Open process (e.g. php proc_open/fork/exec), predefine needed descriptors (to pass data from ajax request, like SQL query filters & other form stuff). Linux fork API works with one interesting note - when child process is spawned it backs control to parent process (our ajax submit) & this script could now response to web server to avoid gateway timeout. When parent process finishes, Linux kernel change child task's parent to another process, usually it's /sbin/init - process №1. It means our process executes behalf on it's own & has CLI context with all needed configs like memory limits, php max time exec etc.

So at this point we have response from ajax submit with needed service information (generate by us on PHP side) & stand alone running process, that does useful stuff. OK, we could implement on JS side some polling facilities to check whether server had did job & in case of success fetch data & response it to client otherwise if there some error is occurred handle it.

Here we could use some advantages of IPC - like sockets, FIFO (named pipe), some third party soft like queues daemons that uses Linux IPC too or just regular filesystem files.
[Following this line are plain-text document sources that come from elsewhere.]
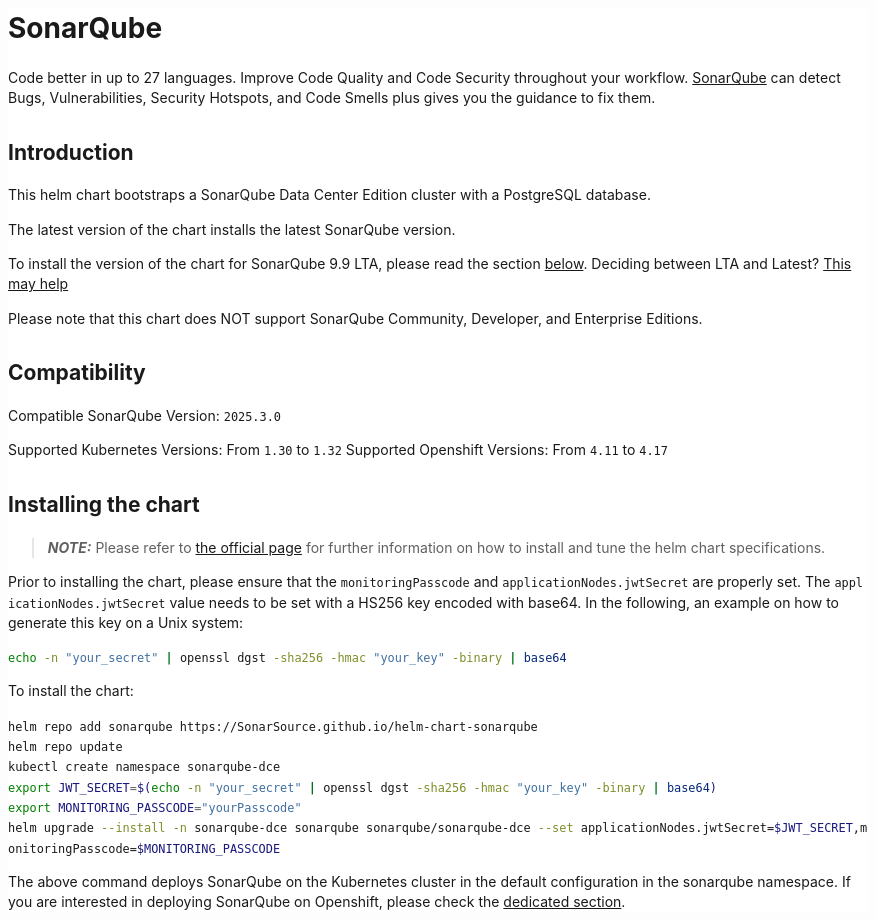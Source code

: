 # SonarQube

Code better in up to 27 languages. Improve Code Quality and Code Security throughout your workflow. [SonarQube](https://www.sonarsource.com/products/sonarqube/) can detect Bugs, Vulnerabilities, Security Hotspots, and Code Smells plus gives you the guidance to fix them.

## Introduction

This helm chart bootstraps a SonarQube Data Center Edition cluster with a PostgreSQL database.

The latest version of the chart installs the latest SonarQube version.

To install the version of the chart for SonarQube 9.9 LTA, please read the section [below](#installing-the-sonarqube-99-lts-chart). Deciding between LTA and Latest? [This may help](https://www.sonarsource.com/products/sonarqube/downloads/lts/)

Please note that this chart does NOT support SonarQube Community, Developer, and Enterprise Editions.

## Compatibility

Compatible SonarQube Version: `2025.3.0`

Supported Kubernetes Versions: From `1.30` to `1.32`
Supported Openshift Versions: From `4.11` to `4.17`

## Installing the chart

> **_NOTE:_**  Please refer to [the official page](https://docs.sonarsource.com/sonarqube/latest/setup-and-upgrade/deploy-on-kubernetes/cluster/) for further information on how to install and tune the helm chart specifications.

Prior to installing the chart, please ensure that the `monitoringPasscode` and `applicationNodes.jwtSecret` are properly set. The `applicationNodes.jwtSecret` value needs to be set with a HS256 key encoded with base64. In the following, an example on how to generate this key on a Unix system:

```bash
echo -n "your_secret" | openssl dgst -sha256 -hmac "your_key" -binary | base64
```

To install the chart:

```bash
helm repo add sonarqube https://SonarSource.github.io/helm-chart-sonarqube
helm repo update
kubectl create namespace sonarqube-dce
export JWT_SECRET=$(echo -n "your_secret" | openssl dgst -sha256 -hmac "your_key" -binary | base64)
export MONITORING_PASSCODE="yourPasscode"
helm upgrade --install -n sonarqube-dce sonarqube sonarqube/sonarqube-dce --set applicationNodes.jwtSecret=$JWT_SECRET,monitoringPasscode=$MONITORING_PASSCODE
```

The above command deploys SonarQube on the Kubernetes cluster in the default configuration in the sonarqube namespace.
If you are interested in deploying SonarQube on Openshift, please check the [dedicated section](#openshift).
To avoid complicates with explaining all this possibilities we will use file & SQL DB (most common way to do work).

When client polls server it checks on SQL side whether server finished job, handles timeout & error cases if any.

Once server finished work it puts plain data in file, mark SQL as ready & terminates. On other hand client sends ajax, catch ready flag & fetches file data, prints to CGI, adds headers if needed (Content-type, disposition etc). Browser receive data & by ajax sucess calback/js/html facilities provides needed interface.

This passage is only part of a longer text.